It’s been a long time since we had a conversation. There have been many milestones reached and setbacka felt. But still we are here, living, at least – in a time of monumental change, with uncertainty for sure and a sliver of hope. And yet I hang onto this sliver with great fervor and promise because I know that the only constant in life is change.
Okay, granted a cliché! At any rate, I’ve had my own changes afoot. My name, my physical person, and to some my identity. And on the inside, too, change is the strongest constant.
What you see now is really who I have always been. Through trial and error, self hate and loathing, to a brilliant love, I have decided to live my best life and that is a life of authenticity.

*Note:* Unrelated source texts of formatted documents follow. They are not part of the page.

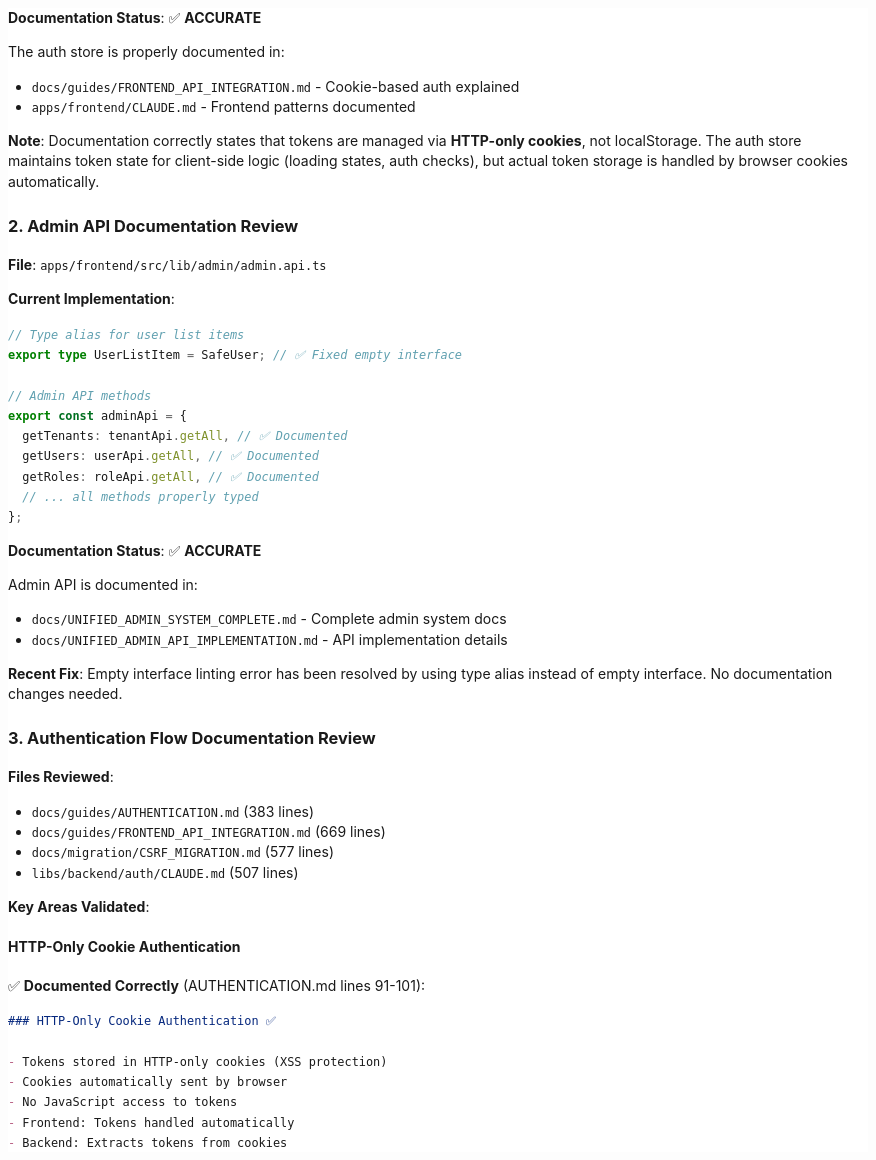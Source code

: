 **Documentation Status**: ✅ **ACCURATE**

The auth store is properly documented in:

- `docs/guides/FRONTEND_API_INTEGRATION.md` - Cookie-based auth explained
- `apps/frontend/CLAUDE.md` - Frontend patterns documented

**Note**: Documentation correctly states that tokens are managed via **HTTP-only cookies**, not localStorage. The auth store maintains token state for client-side logic (loading states, auth checks), but actual token storage is handled by browser cookies automatically.

### 2. Admin API Documentation Review

**File**: `apps/frontend/src/lib/admin/admin.api.ts`

**Current Implementation**:

```typescript
// Type alias for user list items
export type UserListItem = SafeUser; // ✅ Fixed empty interface

// Admin API methods
export const adminApi = {
  getTenants: tenantApi.getAll, // ✅ Documented
  getUsers: userApi.getAll, // ✅ Documented
  getRoles: roleApi.getAll, // ✅ Documented
  // ... all methods properly typed
};
```

**Documentation Status**: ✅ **ACCURATE**

Admin API is documented in:

- `docs/UNIFIED_ADMIN_SYSTEM_COMPLETE.md` - Complete admin system docs
- `docs/UNIFIED_ADMIN_API_IMPLEMENTATION.md` - API implementation details

**Recent Fix**: Empty interface linting error has been resolved by using type alias instead of empty interface. No documentation changes needed.

### 3. Authentication Flow Documentation Review

**Files Reviewed**:

- `docs/guides/AUTHENTICATION.md` (383 lines)
- `docs/guides/FRONTEND_API_INTEGRATION.md` (669 lines)
- `docs/migration/CSRF_MIGRATION.md` (577 lines)
- `libs/backend/auth/CLAUDE.md` (507 lines)

**Key Areas Validated**:

#### HTTP-Only Cookie Authentication

✅ **Documented Correctly** (AUTHENTICATION.md lines 91-101):

```markdown
### HTTP-Only Cookie Authentication ✅

- Tokens stored in HTTP-only cookies (XSS protection)
- Cookies automatically sent by browser
- No JavaScript access to tokens
- Frontend: Tokens handled automatically
- Backend: Extracts tokens from cookies
```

I did not expect to be here, daily living as my affirmed self. I honestly expected to trudge through life. I honestly expected to seek out some sort of happiness but not full on, uncut, raw savage happiness. But in deciding to end the war with my body, the war with my physical vehicle, I began learning how to live in unadulterated happiness and ascension-bound freedom.
The age of 40 does weird things to person. There is a certain realization that life isn’t forever… like your own life, in particular. You realize you have a past and that past has brought you to this point, for better or worse, to the middle of life. It’s really a crossroads of time and mind. You realize that you have to mind the time you have left and live your best life.
For me, the prospect of living my best life was in fact how I came to the decision to manifest the man I am. I grew tired of the feeling of being incomplete, not whole, and wandering. The Universe put in my heart the truth will make you free. In the pursuit of that truth, I found myself.
To be continued in the next issue.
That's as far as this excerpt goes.